* REQUIREMENT *
Look through the entries that follow and return each line that has the string "title".

Data excerpts:
- - -

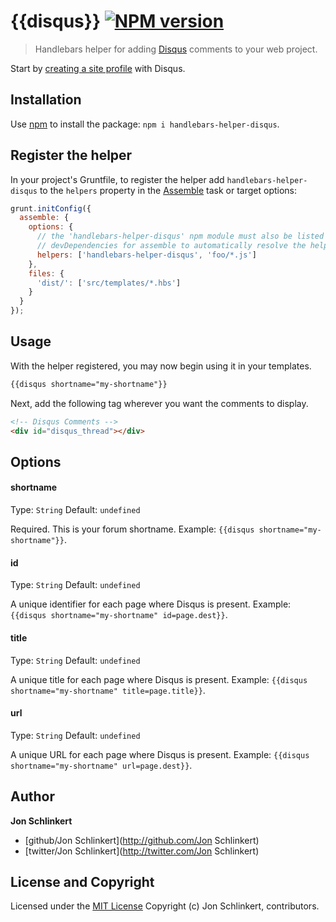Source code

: # {{disqus}} [![NPM version](https://badge.fury.io/js/handlebars-helper-disqus.png)](http://badge.fury.io/js/handlebars-helper-disqus)

> Handlebars helper for adding [Disqus](https://disqus.com/) comments to your web project.

Start by [creating a site profile](http://disqus.com/admin/create/) with Disqus.

## Installation

Use [npm](npmjs.org) to install the package: `npm i handlebars-helper-disqus`.

## Register the helper

In your project's Gruntfile, to register the helper add `handlebars-helper-disqus` to the `helpers` property in the [Assemble](http://assemble.io) task or target options:

```javascript
grunt.initConfig({
  assemble: {
    options: {
      // the 'handlebars-helper-disqus' npm module must also be listed in
      // devDependencies for assemble to automatically resolve the helper
      helpers: ['handlebars-helper-disqus', 'foo/*.js']
    },
    files: {
      'dist/': ['src/templates/*.hbs']
    }
  }
});
```
## Usage

With the helper registered, you may now begin using it in your templates.

```html
{{disqus shortname="my-shortname"}}
```

Next, add the following tag wherever you want the comments to display.

```html
<!-- Disqus Comments -->
<div id="disqus_thread"></div>
```

## Options

#### shortname
Type: `String`
Default: `undefined`

Required. This is your forum shortname. Example: `{{disqus shortname="my-shortname"}}`.

#### id
Type: `String`
Default: `undefined`

A unique identifier for each page where Disqus is present. Example: `{{disqus shortname="my-shortname" id=page.dest}}`.

#### title
Type: `String`
Default: `undefined`

A unique title for each page where Disqus is present. Example: `{{disqus shortname="my-shortname" title=page.title}}`.

#### url
Type: `String`
Default: `undefined`

A unique URL for each page where Disqus is present. Example: `{{disqus shortname="my-shortname" url=page.dest}}`.


## Author

**Jon Schlinkert**

+ [github/Jon Schlinkert](http://github.com/Jon Schlinkert)
+ [twitter/Jon Schlinkert](http://twitter.com/Jon Schlinkert)

## License and Copyright

Licensed under the [MIT License](./LICENSE-MIT)
Copyright (c) Jon Schlinkert, contributors.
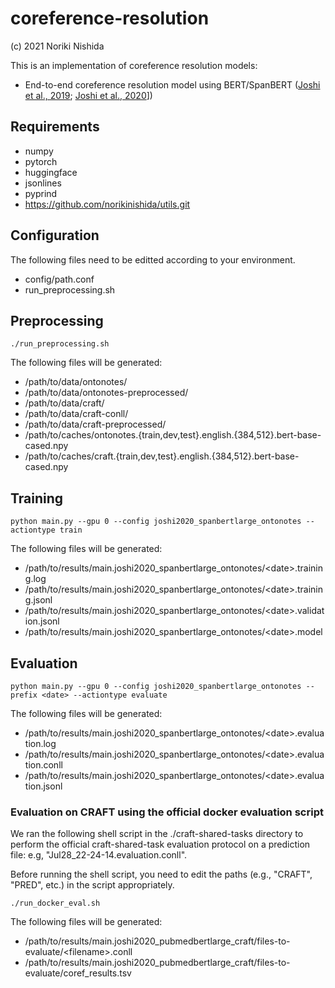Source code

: # coreference-resolution

(c) 2021 Noriki Nishida

This is an implementation of coreference resolution models:

- End-to-end coreference resolution model using BERT/SpanBERT ([Joshi et al., 2019](https://aclanthology.org/D19-1588); [Joshi et al., 2020](https://aclanthology.org/2020.tacl-1.5)])

## Requirements

- numpy
- pytorch
- huggingface
- jsonlines
- pyprind
- https://github.com/norikinishida/utils.git

## Configuration

The following files need to be editted according to your environment.

- config/path.conf
- run_preprocessing.sh

## Preprocessing

```
./run_preprocessing.sh
```

The following files will be generated:

- /path/to/data/ontonotes/
- /path/to/data/ontonotes-preprocessed/
- /path/to/data/craft/
- /path/to/data/craft-conll/
- /path/to/data/craft-preprocessed/
- /path/to/caches/ontonotes.{train,dev,test}.english.{384,512}.bert-base-cased.npy
- /path/to/caches/craft.{train,dev,test}.english.{384,512}.bert-base-cased.npy

## Training

```
python main.py --gpu 0 --config joshi2020_spanbertlarge_ontonotes --actiontype train
```

The following files will be generated:

- /path/to/results/main.joshi2020_spanbertlarge_ontonotes/\<date\>.training.log
- /path/to/results/main.joshi2020_spanbertlarge_ontonotes/\<date\>.training.jsonl
- /path/to/results/main.joshi2020_spanbertlarge_ontonotes/\<date\>.validation.jsonl
- /path/to/results/main.joshi2020_spanbertlarge_ontonotes/\<date\>.model

## Evaluation

```
python main.py --gpu 0 --config joshi2020_spanbertlarge_ontonotes --prefix <date> --actiontype evaluate
```

The following files will be generated:

- /path/to/results/main.joshi2020_spanbertlarge_ontonotes/\<date\>.evaluation.log
- /path/to/results/main.joshi2020_spanbertlarge_ontonotes/\<date\>.evaluation.conll
- /path/to/results/main.joshi2020_spanbertlarge_ontonotes/\<date\>.evaluation.jsonl

### Evaluation on CRAFT using the official docker evaluation script

We ran the following shell script in the ./craft-shared-tasks directory to perform the official craft-shared-task evaluation protocol on a prediction file: e.g, "Jul28_22-24-14.evaluation.conll".

Before running the shell script, you need to edit the paths (e.g., "CRAFT", "PRED", etc.) in the script appropriately.

```
./run_docker_eval.sh
```

The following files will be generated:

- /path/to/results/main.joshi2020_pubmedbertlarge_craft/files-to-evaluate/\<filename\>.conll
- /path/to/results/main.joshi2020_pubmedbertlarge_craft/files-to-evaluate/coref_results.tsv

- - -

* RESULT BELOW *
#### title
A unique title for each page where Disqus is present. Example: `{{disqus shortname="my-shortname" title=page.title}}`.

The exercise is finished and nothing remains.